Former player alleges vulgar hazing in federal lawsuit vs. Penn State, Franklin

Former Nittany Lion Isaiah Humphries has filed a lawsuit against Penn State University, head coach James Franklin and former teammate Damion Barber, per ESPN.

Humphries, who attended Penn State in 2018 before transferring to Cal, alleges hazing from Barber, linebacker Micah Parsons, defensive lineman Yetur Gross-Matos and linebacker Jesse Luketa. Per the report, those participants claimed they intended to make lower classmen such as Humphries "their b***h because this is a prison."
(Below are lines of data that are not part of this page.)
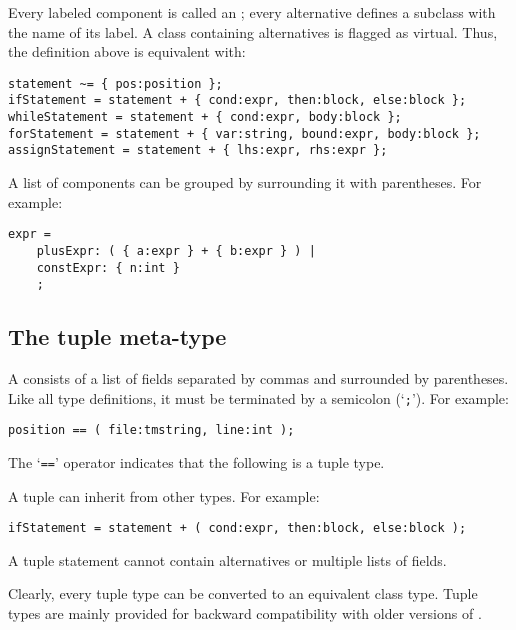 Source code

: Every labeled component is called an ;
every alternative defines a subclass with the name of its label.
A class containing alternatives is flagged as virtual.
Thus, the definition above is equivalent with:
\begin{showfile}
\begin{verbatim}
statement ~= { pos:position };
ifStatement = statement + { cond:expr, then:block, else:block };
whileStatement = statement + { cond:expr, body:block };
forStatement = statement + { var:string, bound:expr, body:block };
assignStatement = statement + { lhs:expr, rhs:expr };
\end{verbatim}
\end{showfile}
\par
A list of components can be grouped by surrounding it with parentheses.
For example:
\begin{showfile}
\begin{verbatim}
expr =
    plusExpr: ( { a:expr } + { b:expr } ) |
    constExpr: { n:int }
    ;
\end{verbatim}
\end{showfile}
\subsection{The tuple meta-type}
A  consists of a list of fields separated by commas and
surrounded by parentheses.
Like all type definitions, it must be terminated by a semicolon (`\verb';'').
For example:
\begin{showfile}
\begin{verbatim}
position == ( file:tmstring, line:int );
\end{verbatim}
\end{showfile}
The `\verb'=='' operator indicates that the following is a tuple type.
\par
A tuple can inherit from other types. For example:
\begin{showfile}
\begin{verbatim}
ifStatement = statement + ( cond:expr, then:block, else:block );
\end{verbatim}
\end{showfile}
A tuple statement cannot contain alternatives or multiple lists of fields.
\par
Clearly, every tuple type can be converted to an equivalent class type.
Tuple types are mainly provided for backward compatibility with
older versions of {\Tm}.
From there, the report only gets worse.

The participants allegedly referenced former Penn State defensive coordinator Jerry Sandusky in their hazing efforts by claiming they were "going to Sandusky" the victims by wrestling them to the ground, restraining them and simulating a humping motion. The alleged hazing becomes more graphic from there, including upperclassmen holding younger players down while another "placed his genitals on the face of the underclassmen and even instances of the participants placing their genitals on the buttocks of the alleged victims, stroking their genitalia."

Philadelphia attorney Steven Marino will represent Humphries in the case.

"This is a family with a football pedigree," Marino said, referencing Isaiah's father, Leonard Humphries, who played at Penn State before being drafted by the Bills in the 1992 NFL Draft. "The father knows the coaches and told them what was happening to his son as it was reported to him by his son. No affirmative action was taken to protect this student athlete at that time."

In April 2019, the team went under investigation when a football player claimed he was "harassed, hazed and assaulted" by his teammates. While various players and team members were interviewed, nothing concrete was found as a result of the initial investigation and no criminal charges were filed.

"[The] investigation was triggered by an anonymous tip and the source of that tip was not my client," Marino said, inferring that the incident extends beyond Humphries.

In Humphries' new lawsuit, it is alleged that the Penn State coaching staff knew about the hazing, even observing it firsthand on multiple occasions, but did not act to stop it. Humphries also claims in the suit that his performance on the football field was "overly and unfairly scrutinized" because he reported the harassment.

"The University has established processes in place for responding to claims of potential misconduct," the University said in a statement after news of Humphries' suit broke. "In accordance with our processes, the Office of Sexual Misconduct Prevention and Response and the Office of Student Conduct carried out investigations of the plaintiff's claims independent from Intercollegiate Athletics. In addition, Penn State police investigated related allegations and forwarded the results of that investigation to the Office of the Centre County District Attorney (DA). The DA reviewed the case and decided that no charges would be pursued."